[Collected data]
────────────────
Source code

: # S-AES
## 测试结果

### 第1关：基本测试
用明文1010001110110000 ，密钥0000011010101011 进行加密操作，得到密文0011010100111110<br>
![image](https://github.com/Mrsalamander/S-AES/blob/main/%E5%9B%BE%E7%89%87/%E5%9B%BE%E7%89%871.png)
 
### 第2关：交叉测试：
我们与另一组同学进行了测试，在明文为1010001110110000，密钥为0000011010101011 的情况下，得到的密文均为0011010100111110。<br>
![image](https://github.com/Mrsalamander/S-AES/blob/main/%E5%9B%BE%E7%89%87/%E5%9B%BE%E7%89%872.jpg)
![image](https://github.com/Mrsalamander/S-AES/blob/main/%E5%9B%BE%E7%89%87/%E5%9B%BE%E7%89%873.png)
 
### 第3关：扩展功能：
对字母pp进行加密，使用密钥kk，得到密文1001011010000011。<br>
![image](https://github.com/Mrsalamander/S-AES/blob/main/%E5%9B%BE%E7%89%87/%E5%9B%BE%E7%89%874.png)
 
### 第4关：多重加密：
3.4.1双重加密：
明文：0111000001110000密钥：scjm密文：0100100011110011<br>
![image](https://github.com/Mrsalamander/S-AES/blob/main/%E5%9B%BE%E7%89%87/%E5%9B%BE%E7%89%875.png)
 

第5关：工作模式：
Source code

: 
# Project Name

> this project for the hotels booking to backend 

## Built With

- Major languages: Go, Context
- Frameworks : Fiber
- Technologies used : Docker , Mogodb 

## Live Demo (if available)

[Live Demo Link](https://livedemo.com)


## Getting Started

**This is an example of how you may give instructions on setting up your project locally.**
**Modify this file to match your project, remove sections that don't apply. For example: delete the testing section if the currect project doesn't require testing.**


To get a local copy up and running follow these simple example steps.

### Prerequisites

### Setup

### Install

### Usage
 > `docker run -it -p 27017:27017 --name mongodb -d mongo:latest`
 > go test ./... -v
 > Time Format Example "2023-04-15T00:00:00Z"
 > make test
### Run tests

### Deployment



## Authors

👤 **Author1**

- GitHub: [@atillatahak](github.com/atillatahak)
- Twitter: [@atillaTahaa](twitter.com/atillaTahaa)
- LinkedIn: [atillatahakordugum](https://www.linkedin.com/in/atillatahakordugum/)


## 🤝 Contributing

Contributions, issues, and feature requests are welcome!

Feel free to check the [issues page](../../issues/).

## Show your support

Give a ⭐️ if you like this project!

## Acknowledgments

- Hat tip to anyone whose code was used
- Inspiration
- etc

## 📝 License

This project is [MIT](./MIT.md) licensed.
────────────────
▸ **ABOUT THIS TASK**: The total, and only the total: count the lines above that contain "used".

▸ **SOLUTION FOR THIS TASK**: 2